I want to transform column x1 and x2 in df by apply each fun in xfun for the corresponding row of x1 and x2, I could use [:x1,:xfun]=>ByRow((x,f)->f(x))=>:x1, but what if there are 20 of these columns, is there other elegant way to achieve this?

The other way i can think of is to convert the columns to a Matrix, and broadcasting a vector of anonymous functions to the first dimention of the Matrix, but i don’t know if there is a generic apply function to broadcast?

Thanks,
Alex

bkamins · April 12, 2022, 8:42pm

julia> combine(df, vcat.(["x1", "x2"], "xfun") .=> ByRow((x,f) -> f(x)) => first)
3×2 DataFrame
 Row │ x1     x2
     │ Int64  Array…
─────┼───────────────────
   1 │     0  [0, 1]
   2 │     4  [9, 16]
   3 │    27  [125, 216]

and instead of ["x1", "x2"] provide an expression that generates the column names you want to include.

babaq · April 12, 2022, 11:37pm

Thanks, it’s exactly what i want. The transform version works too, like this:

transform(df, vcat.(["x1", "x2"], "xfun") .=> ByRow((x,f) -> f(x)) => first)

is there other different between these two?

bkamins · April 13, 2022, 7:28am

The differences are:

transform keeps all source columns always; combine only keeps columns specified in transformations;
transform requires output to have as many rows as input; combine allows any number of rows in output.

Other than that these functions interpret transformation specifications in the same way (i.e. the same engine processes both requests, but different additional constraints are added)
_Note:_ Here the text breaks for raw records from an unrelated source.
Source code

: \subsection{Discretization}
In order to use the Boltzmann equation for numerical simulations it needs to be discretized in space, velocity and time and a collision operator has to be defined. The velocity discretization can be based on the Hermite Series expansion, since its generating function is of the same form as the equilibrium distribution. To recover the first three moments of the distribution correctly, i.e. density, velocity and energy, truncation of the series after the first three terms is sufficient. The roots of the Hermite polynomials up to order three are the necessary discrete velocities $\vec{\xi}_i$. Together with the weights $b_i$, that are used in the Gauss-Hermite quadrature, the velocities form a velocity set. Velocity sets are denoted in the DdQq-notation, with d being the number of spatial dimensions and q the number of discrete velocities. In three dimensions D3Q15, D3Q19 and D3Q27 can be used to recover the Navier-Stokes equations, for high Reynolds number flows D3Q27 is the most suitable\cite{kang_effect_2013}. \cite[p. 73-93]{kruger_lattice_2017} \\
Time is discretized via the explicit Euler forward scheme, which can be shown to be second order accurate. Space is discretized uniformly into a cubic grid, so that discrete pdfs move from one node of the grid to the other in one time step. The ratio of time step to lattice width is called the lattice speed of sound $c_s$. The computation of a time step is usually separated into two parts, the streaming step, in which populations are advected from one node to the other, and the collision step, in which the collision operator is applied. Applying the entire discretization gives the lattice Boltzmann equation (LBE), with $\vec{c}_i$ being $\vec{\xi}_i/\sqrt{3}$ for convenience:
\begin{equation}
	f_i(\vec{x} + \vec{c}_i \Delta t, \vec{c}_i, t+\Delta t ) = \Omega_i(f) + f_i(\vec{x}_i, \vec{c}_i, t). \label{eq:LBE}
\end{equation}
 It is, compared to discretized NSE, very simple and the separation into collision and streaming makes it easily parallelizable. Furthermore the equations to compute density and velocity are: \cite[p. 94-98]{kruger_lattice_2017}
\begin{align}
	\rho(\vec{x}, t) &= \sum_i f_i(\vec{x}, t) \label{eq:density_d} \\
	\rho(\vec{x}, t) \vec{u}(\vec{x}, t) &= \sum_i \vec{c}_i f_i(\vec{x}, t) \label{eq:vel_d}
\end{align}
rocco_sprmnt21 · April 13, 2022, 3:57pm

just a slightly different way of combining things

cols=["x1", "x2"]
combine(df, ["xfun";cols]=>ByRow((f,x...)->f.(x))=>cols)

but above all to ask for information on the use of the first function instead of a list of names / symbols of columns in output.

PS

I wonder if and when it will also be possible to write something like this

combine(df, [cols;"xfun"]=>ByRow((x...,f)->f.(x))=>cols)

# so for the given df is possible to save some typing :-)

combine(df, 2:4=>ByRow((x...,f)->f.(x))=>2:3)

babaq · April 13, 2022, 10:41pm

Thanks for the clarification!

babaq · April 13, 2022, 10:43pm

splitting to a vector of names is also quite concise.

bkamins · April 14, 2022, 6:51am

Base Julia does not allow this and I do not think it will be allowed.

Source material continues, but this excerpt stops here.